Wise is senior adviser to the U.S. Consumer Coalition, a free-market consumer rights advocate. The coalition has documented hundreds of cases of abuse by Operation Choke Point, an Obama initiative overseen by the Consumer Financial Protection Bureau that targets merchants, such as gun dealers and payday lenders, who don’t fit into the administration’s idea of what an American business should be.
“Literally, this agency can investigate, can enforce, and can make the judgment against any individual company or individual citizen that they say is violating the law,” Wise told Watchdog.org this week as the U.S. Senate passed a bill to scale back the NSA’s sweeping surveillance of American phone records. President Obama signed the bill into law a few hours later.
But reform of the shadowy Consumer Financial Protection Bureau has been slow. Even if Congress does come to terms, political observers say it’s unlikely Obama will sign any reform bill of the agency that has his fingerprints and those on the far-left wing all over it.

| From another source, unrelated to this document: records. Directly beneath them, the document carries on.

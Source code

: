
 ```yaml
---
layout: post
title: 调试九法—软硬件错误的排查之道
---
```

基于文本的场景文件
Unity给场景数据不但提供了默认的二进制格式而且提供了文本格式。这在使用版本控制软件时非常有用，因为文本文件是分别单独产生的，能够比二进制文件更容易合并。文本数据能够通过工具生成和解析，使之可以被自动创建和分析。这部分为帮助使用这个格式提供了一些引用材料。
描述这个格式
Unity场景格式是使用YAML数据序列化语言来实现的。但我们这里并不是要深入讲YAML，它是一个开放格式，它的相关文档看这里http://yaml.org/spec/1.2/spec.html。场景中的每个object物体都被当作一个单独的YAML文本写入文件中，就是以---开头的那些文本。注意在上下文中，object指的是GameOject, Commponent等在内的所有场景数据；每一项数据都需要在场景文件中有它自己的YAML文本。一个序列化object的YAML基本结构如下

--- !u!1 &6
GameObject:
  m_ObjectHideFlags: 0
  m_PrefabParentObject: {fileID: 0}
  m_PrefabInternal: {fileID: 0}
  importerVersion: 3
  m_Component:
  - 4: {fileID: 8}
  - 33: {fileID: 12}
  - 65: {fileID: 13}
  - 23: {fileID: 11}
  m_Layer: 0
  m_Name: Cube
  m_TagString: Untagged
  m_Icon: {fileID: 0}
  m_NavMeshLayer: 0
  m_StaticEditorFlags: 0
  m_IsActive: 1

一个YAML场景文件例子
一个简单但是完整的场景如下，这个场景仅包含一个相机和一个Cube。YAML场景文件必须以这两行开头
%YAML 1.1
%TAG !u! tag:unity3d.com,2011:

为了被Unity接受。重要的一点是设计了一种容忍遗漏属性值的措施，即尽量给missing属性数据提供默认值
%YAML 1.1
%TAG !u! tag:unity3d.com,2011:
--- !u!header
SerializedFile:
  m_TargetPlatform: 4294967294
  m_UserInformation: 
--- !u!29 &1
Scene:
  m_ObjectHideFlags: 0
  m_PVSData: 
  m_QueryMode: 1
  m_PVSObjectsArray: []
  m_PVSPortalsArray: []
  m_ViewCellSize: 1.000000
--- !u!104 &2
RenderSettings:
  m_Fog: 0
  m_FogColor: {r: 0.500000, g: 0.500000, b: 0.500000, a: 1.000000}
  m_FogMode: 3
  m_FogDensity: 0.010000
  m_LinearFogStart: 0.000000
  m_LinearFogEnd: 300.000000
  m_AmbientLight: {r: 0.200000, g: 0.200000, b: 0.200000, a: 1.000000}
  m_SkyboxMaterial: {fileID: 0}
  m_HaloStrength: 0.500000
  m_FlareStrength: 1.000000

“These are threats (to consumers and businesses) that have been well thought out by a very activist wing of the Democratic Party,” Wise said. “In order for them to be stopped, Americans on both sides of the aisle need to stand up and say, “This is not the America I believe in.’”
The record shows the NFPB has collected data from more than 85 percent of all credit cards issued in the United States.
Last year, a congressional hearing found CFPB officials were working with the Federal Housing Finance Agency to mine data on the 53 million residential mortgages taken out by Americans since 1998.